Sob coordenação da Delegacia Especializada de Meio Ambiente (Dema), a operação executou 22 mandados de busca e apreensão, emitidos pelo Núcleo de Inquéritos Policiais, com o apoio da Sema, Indea e das Diretorias do Interior e Atividades Especiais da Polícia Civil.
Nas cidades de Feliz Natal e Nova Ubiratã, as equipes policiais efetuaram as prisões de cinco pessoas em flagrante delito, relacionadas aos crimes de posse irregular e porte ilegal de armas de fogo e munições. Quatro dos detidos, incluindo o vice-prefeito de Feliz Natal, pagaram fianças estabelecidas pelo delito de posse irregular e foram posteriormente liberados para aguardar o inquérito em liberdade. O indivíduo preso por porte ilegal de arma de fogo será encaminhado para audiência de custódia.
A operação teve como alvo cinco madeireiras da região, que foram bloqueadas por ordem judicial e tiveram suas atividades suspensas até a conclusão das investigações. As equipes da Polícia Civil permanecerão na região para realizar levantamentos necessários à continuidade das apurações.
Os investigados na operação são tanto pessoas físicas quanto jurídicas, suspeitas de envolvimento na extração ilegal de madeira da Estação Ecológica Rio Ronuro, uma unidade de conservação estadual localizada no município de Nova Ubiratã.
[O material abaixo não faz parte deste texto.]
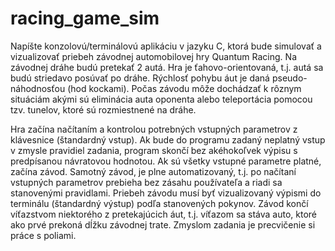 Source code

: # racing_game_sim
Napíšte konzolovú/terminálovú aplikáciu v jazyku C, ktorá bude simulovať a vizualizovať priebeh závodnej automobilovej hry Quantum Racing. Na závodnej dráhe budú pretekať 2 autá. Hra je ťahovo-orientovaná, t.j. autá sa budú striedavo posúvať po dráhe. Rýchlosť pohybu áut je daná pseudo-náhodnosťou (hod kockami). Počas závodu môže dochádzať k rôznym situáciám akými sú eliminácia auta oponenta alebo teleportácia pomocou tzv. tunelov, ktoré sú rozmiestnené na dráhe.

Hra začína načítaním a kontrolou potrebných vstupných parametrov z klávesnice (štandardný vstup). Ak bude do programu zadaný neplatný vstup v zmysle pravidiel zadania, program skončí bez akéhokoľvek výpisu s predpísanou návratovou hodnotou. Ak sú všetky vstupné parametre platné, začína závod. Samotný závod, je plne automatizovaný, t.j. po načítaní vstupných parametrov prebieha bez zásahu používateľa a riadi sa stanovenými pravidlami. Priebeh závodu musí byť vizualizovaný výpismi do terminálu (štandardný výstup) podľa stanovených pokynov. Závod končí víťazstvom niektorého z pretekajúcich áut, t.j. víťazom sa stáva auto, ktoré ako prvé prekoná dĺžku závodnej trate. Zmyslom zadania je precvičenie si práce s poliami.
A Dema recebeu denúncias que indicavam o envolvimento de indivíduos ligados ao comércio de madeira na região em atividades ilegais na estação ecológica. No ano passado, a delegacia intensificou suas diligências para apurar as informações e identificar os responsáveis pelos crimes ambientais, que resultaram em danos à vegetação nativa da unidade de conservação.
A Polícia Civil também descobriu que os envolvidos se associaram para cometer os delitos ambientais, que vão desde desmatamento e extração de madeira em área protegida até o comércio ilegal de produtos florestais. O grupo investigado inclui agentes políticos, madeireiros, empresas transportadoras, pessoas físicas e jurídicas.
A investigação revelou que os proprietários das madeireiras utilizavam terceiros como “laranjas” para encobrir o comércio irregular de matéria-prima, burlar a fiscalização ambiental e fiscal, praticando crimes ambientais e evasão de impostos, além de causar prejuízos ao meio ambiente e à sociedade.
“A associação criminosa cometia o desmatamento visando lucro financeiro a qualquer custo, destruindo a vegetação sem se importar com os danos ambientais, a fauna ou a comunidade local e mato-grossense”, afirmou a delegada titular da Dema, Liliane Murata.
Resultados da operação incluem cinco prisões em flagrante por posse irregular e porte ilegal de armas de fogo, quatro armas de fogo (espingardas, revólver e pistola), 150 munições, 13 celulares, 3 rádios HT, 3 notebooks e computador, além de 3 veículos (2 camionetes Hilux e um caminhão bitrem).